BEGIN

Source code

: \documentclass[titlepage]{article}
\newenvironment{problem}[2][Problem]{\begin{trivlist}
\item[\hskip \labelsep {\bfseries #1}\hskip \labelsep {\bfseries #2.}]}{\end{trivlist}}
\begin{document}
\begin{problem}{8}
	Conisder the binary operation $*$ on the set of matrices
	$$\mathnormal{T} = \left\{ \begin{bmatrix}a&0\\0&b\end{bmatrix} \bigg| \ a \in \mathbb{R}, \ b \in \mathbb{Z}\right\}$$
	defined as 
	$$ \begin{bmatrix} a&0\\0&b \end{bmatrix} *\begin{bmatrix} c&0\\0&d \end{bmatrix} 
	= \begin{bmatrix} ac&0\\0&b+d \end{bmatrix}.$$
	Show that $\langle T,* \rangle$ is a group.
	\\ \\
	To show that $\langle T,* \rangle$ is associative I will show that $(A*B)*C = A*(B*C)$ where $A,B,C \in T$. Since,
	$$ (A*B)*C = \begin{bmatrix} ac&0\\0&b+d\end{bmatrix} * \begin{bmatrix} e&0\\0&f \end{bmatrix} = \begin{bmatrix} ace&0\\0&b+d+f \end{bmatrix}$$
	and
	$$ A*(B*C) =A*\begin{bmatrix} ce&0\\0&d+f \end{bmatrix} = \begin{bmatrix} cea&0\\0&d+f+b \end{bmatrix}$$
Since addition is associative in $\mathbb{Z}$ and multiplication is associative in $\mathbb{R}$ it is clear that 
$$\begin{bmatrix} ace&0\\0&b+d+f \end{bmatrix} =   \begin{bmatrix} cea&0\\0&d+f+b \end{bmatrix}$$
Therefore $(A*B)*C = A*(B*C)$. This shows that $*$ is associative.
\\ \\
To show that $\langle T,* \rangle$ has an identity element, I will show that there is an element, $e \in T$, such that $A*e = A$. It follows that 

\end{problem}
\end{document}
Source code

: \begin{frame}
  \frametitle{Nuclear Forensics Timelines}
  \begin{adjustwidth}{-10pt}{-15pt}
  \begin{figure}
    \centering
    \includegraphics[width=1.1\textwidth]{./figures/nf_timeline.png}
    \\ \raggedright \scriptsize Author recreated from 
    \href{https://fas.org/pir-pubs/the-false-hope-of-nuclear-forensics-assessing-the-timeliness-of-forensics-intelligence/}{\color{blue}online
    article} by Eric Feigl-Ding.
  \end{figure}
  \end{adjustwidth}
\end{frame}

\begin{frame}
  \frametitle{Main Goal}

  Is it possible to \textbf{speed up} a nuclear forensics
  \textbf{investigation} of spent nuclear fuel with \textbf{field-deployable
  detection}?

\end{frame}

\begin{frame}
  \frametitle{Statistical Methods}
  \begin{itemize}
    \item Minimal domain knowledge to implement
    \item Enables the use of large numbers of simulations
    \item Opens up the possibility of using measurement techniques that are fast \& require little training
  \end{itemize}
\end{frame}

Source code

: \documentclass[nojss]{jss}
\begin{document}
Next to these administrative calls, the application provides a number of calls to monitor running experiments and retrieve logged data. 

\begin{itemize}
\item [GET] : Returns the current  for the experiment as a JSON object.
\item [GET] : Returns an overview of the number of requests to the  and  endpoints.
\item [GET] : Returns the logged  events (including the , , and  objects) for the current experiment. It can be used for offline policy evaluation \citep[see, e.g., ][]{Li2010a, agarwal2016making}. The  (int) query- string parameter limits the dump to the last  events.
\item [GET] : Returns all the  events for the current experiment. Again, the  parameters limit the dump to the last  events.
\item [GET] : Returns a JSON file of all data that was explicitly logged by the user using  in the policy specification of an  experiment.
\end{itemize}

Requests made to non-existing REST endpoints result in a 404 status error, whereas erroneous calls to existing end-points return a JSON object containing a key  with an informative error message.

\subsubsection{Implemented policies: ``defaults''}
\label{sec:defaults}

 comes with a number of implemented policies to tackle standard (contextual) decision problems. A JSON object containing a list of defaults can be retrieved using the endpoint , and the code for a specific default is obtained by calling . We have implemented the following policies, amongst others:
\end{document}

END

• **Problem requirements**: Only lines with the word "that" are wanted. Find and copy them from the records above.

• **Result of the exercise**:
	Show that $\langle T,* \rangle$ is a group.
	To show that $\langle T,* \rangle$ is associative I will show that $(A*B)*C = A*(B*C)$ where $A,B,C \in T$. Since,
Since addition is associative in $\mathbb{Z}$ and multiplication is associative in $\mathbb{R}$ it is clear that 
Therefore $(A*B)*C = A*(B*C)$. This shows that $*$ is associative.
To show that $\langle T,* \rangle$ has an identity element, I will show that there is an element, $e \in T$, such that $A*e = A$. It follows that 
    \item Opens up the possibility of using measurement techniques that are fast \& require little training
\item [GET] : Returns a JSON file of all data that was explicitly logged by the user using  in the policy specification of an  experiment.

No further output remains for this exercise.